I'm SO on the fence about retirement. On one hand, if it were totally up to me, I'd already have my papers in.
DH is more focused on having our income replaced before leaving. If not, at least having a much bigger pile of cash in our TSA (Teachers' Savings Account - a special type of investment available only for Teachers and a few other nonprofit employees).
So, the Back and Forth.
Today, I'm planning to work on taxes. By the middle of the week, I hope to have them done, and have updated a list of what we owe. On the trip to Cleveland, then, we can talk about how to manage the transition to debt-free (if we agree on the basic premise), and have a clear understanding of how much of each of our paychecks to dedicate to that process.
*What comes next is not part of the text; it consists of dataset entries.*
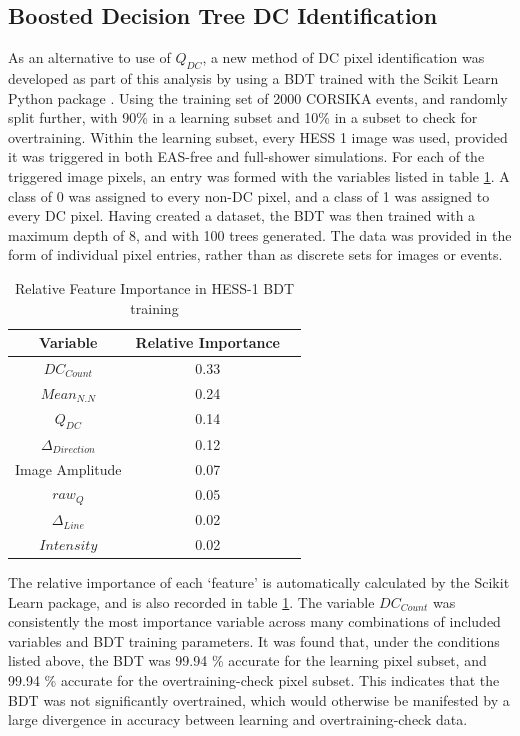 \documentclass[11pt]{article}
\begin{document}
\subsection{Boosted Decision Tree DC Identification}
As an alternative to use of $Q_{DC}$, a new method of DC pixel identification was developed as part of this analysis by using a BDT trained with the Scikit Learn Python package \cite{scikit-learn}. Using the training set of 2000 CORSIKA events, and randomly split further, with 90\% in a learning subset and 10\% in a subset to check for overtraining. Within the learning subset, every HESS 1 image was used, provided it was triggered in both EAS-free and full-shower simulations. For each of the triggered image pixels, an entry was formed with the variables listed in table \ref{tab:hess1classifier}. A class of 0 was assigned to every non-DC pixel, and a class of 1 was assigned to every DC pixel. Having created a dataset, the BDT was then trained with a maximum depth of 8, and with 100 trees generated. The data was provided in the form of individual pixel entries, rather than as discrete sets for images or events.

\begin{table}[h!]
  \centering
  \caption{Relative Feature Importance in HESS-1 BDT training}
  \label{tab:hess1classifier}
  \begin{tabular}{ccc}
    \toprule
    Variable & Relative Importance\\
    \midrule
    $DC_{Count}$ & 0.33\\
    $Mean_{N.N}$ & 0.24\\
    $Q_{DC}$ & 0.14\\
    $\Delta_{Direction}$ & 0.12\\
    Image Amplitude & 0.07\\
    $raw_{Q}$ & 0.05\\
    $\Delta_{Line}$ & 0.02\\
    $Intensity$ & 0.02\\
    \bottomrule
  \end{tabular}
\end{table}

The relative importance of each \textquoteleft feature' is automatically calculated by the Scikit Learn package, and is also recorded in table \ref{tab:hess1classifier}. The variable $DC_{Count}$ was consistently the most importance variable across many combinations of included variables and BDT training parameters. It was found that, under the conditions listed above, the BDT was 99.94 \% accurate for the learning pixel subset, and 99.94 \%  accurate for the overtraining-check pixel subset. This indicates that the BDT was not significantly overtrained, which would otherwise be manifested by a large divergence in accuracy between learning and overtraining-check data.
\end{document}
I COULD do another year, but I'm more inclined to commit myself only to until the end of the calendar year (2017) - at that point, if I decide I've had it, replacing me at a semester change would be less of a problem. A lot depends on how the administration handles discipline and academic rigor issues. If their decisions make my job that difficult, it might be reasonable to gracefully retire, leaving that position to be filled by someone younger and more able to handle the chaos.
Later in the day:
We spent some time talking, and we are more on the same page than I had assumed. DH has heard of the Snowball Method, and agrees that it has real potential for us to retire debt.
One idea he suggested is: if he continues working and brings in money over and above our needs, that's his to decide how to spend. I think that's fair. I already planned to use any money I brought in from blogging/writing books on my own hobbies/plans.
The best part of our discussion? Both of us realizing that we actually had more than we needed, without dipping into our savings, to pay for our regular bills, as long as we tackled that consumer debt. That means that we don't need to push ourselves to work after retirement, but can take on interesting or occasional jobs as we see fit.